What happens when students leave for life after high school? Have a conversation with the teen before he/she leaves regarding expectations around communication (What will the boundaries be? How often will you communicate, and what method will you use?). Find out about their dorm’s culture if at college, and also what services the health department provides.
Some districts have classes to provide coping mechanisms – does Melrose? The Middle School offers a fitness/yoga class. That’s not currently an offering at MHS, but they could potentially do clubs. Principal Farrell said that maybe there are simple (low cost) things they can do to help.
Explain crisis teams. Each Melrose school building has a crisis team (including an administrator, nurse, school psychologist, and staff members). There is also a district crisis team that learns about best practices and develops protocols for the schools. A group called “Educators Supporting Educators in Crisis” works together to support each other under circumstances such as the recent death of a local teacher, where some Melrose teachers and teachers from other districts provided substitute coverage so that staff members from the affected school could attend the late educator’s funeral.

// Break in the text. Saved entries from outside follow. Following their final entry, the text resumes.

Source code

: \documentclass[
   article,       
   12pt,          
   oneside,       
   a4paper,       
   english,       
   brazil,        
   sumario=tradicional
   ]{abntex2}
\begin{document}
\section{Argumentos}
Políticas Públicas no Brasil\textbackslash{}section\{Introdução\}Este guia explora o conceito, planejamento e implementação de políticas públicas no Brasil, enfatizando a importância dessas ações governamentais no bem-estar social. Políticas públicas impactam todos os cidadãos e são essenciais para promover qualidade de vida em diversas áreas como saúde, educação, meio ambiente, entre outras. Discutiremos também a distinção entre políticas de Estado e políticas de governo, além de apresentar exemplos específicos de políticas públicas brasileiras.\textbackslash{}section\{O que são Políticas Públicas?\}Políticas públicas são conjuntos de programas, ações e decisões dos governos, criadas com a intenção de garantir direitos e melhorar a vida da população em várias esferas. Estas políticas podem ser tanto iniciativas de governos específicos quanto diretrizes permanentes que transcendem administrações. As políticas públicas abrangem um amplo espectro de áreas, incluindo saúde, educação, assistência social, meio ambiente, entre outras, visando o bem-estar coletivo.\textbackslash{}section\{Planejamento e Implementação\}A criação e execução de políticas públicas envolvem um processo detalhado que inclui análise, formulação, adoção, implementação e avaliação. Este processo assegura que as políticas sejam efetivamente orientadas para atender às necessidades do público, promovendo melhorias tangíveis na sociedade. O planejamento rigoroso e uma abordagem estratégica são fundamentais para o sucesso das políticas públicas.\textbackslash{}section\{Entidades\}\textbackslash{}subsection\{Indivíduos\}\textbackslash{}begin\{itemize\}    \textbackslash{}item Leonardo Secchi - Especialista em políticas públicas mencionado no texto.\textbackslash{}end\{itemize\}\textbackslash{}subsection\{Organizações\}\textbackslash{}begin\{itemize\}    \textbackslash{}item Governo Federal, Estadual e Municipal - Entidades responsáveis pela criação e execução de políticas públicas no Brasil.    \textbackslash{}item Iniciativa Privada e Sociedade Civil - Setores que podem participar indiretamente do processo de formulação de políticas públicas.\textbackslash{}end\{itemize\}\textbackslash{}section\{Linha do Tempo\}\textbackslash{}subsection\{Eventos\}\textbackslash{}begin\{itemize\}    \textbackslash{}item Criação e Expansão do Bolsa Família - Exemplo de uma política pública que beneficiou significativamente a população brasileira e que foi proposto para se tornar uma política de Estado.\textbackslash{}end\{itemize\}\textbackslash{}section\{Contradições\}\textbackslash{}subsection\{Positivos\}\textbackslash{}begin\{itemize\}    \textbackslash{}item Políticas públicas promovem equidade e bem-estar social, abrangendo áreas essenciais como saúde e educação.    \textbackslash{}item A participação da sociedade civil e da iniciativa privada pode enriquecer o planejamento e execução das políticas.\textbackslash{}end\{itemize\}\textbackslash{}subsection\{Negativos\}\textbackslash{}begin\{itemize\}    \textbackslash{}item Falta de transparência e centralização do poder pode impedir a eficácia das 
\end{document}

What if families can’t afford mental health services for their children? The school works to help find support services for low or no cost. When critical, the school will excuse a student from class in order for him/her to receive services in the school from an outside agency.
Are there other ways that schools can help reduce unhealthy adolescent behaviors? Yes – one example at the middle school is offering “no homework weekends” about once per month. At the high school there is a grant-originated course called Mentoring Violence Prevention (MVP) in which students learn to empower bystanders to intervene and diffuse abusive situations.